RECORD SET:
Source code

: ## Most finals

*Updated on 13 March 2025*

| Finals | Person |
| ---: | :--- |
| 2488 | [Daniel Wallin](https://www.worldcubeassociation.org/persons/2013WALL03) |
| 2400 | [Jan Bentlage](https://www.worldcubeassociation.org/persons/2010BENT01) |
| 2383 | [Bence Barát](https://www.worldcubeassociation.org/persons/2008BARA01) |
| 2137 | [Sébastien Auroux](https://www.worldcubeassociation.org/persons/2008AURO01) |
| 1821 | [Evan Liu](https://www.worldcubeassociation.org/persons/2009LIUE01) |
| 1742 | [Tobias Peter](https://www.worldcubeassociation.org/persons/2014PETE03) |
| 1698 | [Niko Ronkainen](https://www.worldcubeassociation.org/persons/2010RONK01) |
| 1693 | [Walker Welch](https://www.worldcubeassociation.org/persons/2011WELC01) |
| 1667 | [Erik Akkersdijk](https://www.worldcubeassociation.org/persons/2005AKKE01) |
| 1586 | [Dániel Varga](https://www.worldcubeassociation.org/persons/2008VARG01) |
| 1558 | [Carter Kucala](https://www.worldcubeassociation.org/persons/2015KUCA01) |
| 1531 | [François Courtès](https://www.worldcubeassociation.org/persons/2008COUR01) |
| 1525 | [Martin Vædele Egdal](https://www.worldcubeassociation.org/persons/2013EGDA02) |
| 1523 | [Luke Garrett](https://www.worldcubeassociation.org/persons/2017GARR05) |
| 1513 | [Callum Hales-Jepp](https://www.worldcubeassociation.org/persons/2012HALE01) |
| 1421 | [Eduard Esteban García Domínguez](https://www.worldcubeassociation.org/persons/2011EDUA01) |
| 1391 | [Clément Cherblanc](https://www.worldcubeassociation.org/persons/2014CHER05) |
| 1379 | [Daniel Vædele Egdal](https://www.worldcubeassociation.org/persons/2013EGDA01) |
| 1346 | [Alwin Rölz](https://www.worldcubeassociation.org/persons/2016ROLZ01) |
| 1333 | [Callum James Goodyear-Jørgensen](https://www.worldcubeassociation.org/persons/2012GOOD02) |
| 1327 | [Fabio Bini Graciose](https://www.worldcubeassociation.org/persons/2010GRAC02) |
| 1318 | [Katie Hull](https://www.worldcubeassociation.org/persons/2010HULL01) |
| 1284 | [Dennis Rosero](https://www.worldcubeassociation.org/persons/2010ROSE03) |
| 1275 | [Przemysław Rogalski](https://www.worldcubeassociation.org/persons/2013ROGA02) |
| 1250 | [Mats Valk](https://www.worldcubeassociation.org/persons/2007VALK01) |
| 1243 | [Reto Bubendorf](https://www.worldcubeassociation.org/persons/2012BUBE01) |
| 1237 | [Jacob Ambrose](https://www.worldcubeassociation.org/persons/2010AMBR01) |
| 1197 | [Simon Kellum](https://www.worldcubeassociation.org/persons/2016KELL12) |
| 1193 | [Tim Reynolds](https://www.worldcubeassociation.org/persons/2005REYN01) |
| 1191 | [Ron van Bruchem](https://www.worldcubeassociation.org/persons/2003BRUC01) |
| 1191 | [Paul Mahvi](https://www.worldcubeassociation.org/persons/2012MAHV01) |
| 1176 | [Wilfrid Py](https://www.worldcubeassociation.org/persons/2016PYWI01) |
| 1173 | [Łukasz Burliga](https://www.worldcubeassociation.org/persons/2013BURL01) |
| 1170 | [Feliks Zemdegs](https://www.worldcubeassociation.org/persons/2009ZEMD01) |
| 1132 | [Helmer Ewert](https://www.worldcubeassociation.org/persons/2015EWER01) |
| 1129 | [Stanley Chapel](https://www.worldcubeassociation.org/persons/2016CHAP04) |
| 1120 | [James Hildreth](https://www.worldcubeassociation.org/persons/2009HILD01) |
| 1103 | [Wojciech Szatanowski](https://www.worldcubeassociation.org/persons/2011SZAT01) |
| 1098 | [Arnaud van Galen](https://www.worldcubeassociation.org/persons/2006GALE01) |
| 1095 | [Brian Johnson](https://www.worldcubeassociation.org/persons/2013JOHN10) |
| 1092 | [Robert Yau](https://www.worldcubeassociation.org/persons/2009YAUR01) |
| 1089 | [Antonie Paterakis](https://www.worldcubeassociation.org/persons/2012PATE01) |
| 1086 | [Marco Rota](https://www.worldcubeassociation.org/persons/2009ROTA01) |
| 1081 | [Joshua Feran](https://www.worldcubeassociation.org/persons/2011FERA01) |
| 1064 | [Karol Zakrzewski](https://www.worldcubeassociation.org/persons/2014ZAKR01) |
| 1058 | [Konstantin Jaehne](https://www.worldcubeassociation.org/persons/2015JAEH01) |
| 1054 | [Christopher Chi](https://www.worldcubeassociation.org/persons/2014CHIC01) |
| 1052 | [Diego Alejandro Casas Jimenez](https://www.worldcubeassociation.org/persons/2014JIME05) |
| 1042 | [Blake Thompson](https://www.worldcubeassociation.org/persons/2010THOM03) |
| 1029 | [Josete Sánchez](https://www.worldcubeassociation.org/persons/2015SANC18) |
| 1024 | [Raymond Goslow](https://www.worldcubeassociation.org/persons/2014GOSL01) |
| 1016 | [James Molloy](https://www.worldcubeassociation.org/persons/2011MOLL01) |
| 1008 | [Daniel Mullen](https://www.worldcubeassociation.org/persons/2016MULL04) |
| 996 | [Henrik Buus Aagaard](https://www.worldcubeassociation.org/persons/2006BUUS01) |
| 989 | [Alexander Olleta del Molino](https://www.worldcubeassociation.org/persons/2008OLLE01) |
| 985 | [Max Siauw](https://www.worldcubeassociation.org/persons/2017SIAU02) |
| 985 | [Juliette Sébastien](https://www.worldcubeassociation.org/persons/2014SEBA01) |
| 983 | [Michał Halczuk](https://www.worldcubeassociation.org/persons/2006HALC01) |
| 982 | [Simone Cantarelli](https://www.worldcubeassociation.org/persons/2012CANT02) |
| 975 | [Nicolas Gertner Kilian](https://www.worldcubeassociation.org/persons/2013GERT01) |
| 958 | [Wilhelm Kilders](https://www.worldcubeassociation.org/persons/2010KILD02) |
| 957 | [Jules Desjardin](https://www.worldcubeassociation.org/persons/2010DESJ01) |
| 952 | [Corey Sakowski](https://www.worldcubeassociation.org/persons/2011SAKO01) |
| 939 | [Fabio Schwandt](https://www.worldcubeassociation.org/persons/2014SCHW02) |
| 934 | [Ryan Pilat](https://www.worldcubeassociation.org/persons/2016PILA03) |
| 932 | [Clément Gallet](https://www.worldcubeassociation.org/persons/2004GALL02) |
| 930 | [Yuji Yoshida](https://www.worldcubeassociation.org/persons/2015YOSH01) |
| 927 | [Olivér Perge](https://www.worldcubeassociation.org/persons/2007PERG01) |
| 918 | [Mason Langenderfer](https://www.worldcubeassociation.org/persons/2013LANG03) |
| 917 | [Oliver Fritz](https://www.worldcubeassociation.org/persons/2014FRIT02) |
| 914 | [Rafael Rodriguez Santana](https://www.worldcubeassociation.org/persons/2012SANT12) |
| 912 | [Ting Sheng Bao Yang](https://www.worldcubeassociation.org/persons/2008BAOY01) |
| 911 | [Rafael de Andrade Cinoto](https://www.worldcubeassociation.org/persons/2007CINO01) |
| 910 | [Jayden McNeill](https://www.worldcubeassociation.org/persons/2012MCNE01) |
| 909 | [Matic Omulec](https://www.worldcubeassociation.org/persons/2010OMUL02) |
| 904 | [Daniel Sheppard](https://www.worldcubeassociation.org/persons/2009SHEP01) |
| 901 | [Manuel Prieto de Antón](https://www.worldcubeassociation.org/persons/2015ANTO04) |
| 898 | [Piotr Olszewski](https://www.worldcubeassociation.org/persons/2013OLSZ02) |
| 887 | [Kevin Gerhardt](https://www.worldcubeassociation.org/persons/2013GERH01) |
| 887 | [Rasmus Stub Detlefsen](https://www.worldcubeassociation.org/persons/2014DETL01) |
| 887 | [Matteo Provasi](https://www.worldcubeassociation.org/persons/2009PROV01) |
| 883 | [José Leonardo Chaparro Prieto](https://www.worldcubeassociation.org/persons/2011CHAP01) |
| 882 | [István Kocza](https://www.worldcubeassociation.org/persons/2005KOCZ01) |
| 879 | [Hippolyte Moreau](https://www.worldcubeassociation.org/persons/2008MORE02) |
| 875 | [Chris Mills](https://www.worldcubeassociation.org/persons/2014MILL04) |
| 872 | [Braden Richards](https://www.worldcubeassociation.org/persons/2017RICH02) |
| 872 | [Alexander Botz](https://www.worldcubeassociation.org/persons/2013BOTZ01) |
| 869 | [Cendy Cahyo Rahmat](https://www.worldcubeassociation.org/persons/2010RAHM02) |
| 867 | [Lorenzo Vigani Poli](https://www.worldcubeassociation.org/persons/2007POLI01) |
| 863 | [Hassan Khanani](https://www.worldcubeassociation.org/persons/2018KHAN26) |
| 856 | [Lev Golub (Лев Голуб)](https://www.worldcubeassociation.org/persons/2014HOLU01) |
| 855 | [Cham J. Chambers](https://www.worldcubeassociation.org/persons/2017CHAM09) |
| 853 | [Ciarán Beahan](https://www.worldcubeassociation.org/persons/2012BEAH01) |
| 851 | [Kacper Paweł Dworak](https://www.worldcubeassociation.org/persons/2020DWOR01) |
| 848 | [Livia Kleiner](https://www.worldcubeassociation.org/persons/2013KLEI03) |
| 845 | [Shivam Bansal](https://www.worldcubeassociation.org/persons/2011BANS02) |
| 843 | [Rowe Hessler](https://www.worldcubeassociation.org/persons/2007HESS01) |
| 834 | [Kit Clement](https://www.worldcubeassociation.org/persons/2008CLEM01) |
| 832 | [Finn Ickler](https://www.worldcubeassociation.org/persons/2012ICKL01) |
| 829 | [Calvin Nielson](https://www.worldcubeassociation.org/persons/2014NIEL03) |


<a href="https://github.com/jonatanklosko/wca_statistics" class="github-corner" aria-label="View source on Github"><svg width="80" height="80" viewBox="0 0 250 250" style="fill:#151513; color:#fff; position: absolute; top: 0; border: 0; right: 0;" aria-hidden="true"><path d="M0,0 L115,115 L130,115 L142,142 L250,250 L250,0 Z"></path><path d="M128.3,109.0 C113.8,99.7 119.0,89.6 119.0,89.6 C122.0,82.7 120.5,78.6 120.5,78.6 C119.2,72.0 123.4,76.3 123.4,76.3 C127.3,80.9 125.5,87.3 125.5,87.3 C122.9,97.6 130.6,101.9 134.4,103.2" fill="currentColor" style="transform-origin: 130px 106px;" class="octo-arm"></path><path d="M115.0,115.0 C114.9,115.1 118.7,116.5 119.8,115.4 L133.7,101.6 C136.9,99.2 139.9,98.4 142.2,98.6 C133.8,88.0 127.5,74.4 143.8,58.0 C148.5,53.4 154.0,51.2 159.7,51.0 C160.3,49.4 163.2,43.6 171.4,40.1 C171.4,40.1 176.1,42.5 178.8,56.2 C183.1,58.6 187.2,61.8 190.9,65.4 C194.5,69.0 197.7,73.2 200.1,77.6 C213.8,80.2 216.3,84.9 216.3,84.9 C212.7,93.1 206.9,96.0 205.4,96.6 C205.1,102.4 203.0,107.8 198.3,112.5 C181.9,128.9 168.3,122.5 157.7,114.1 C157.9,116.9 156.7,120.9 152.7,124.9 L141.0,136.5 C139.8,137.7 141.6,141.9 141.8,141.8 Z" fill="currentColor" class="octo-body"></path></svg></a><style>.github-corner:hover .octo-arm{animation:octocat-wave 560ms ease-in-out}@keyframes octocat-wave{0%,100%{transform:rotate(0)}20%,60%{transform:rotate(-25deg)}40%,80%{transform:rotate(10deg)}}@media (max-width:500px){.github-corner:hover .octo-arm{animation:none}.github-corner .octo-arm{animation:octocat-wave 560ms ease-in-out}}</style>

WHAT TO DO:
Working from the material above, retype exactly the lines from the one with "1421 | [Eduard" through the one with "1379 | [Daniel", both included, and only those lines.

TASK RESPONSE:
| 1421 | [Eduard Esteban García Domínguez](https://www.worldcubeassociation.org/persons/2011EDUA01) |
| 1391 | [Clément Cherblanc](https://www.worldcubeassociation.org/persons/2014CHER05) |
| 1379 | [Daniel Vædele Egdal](https://www.worldcubeassociation.org/persons/2013EGDA01) |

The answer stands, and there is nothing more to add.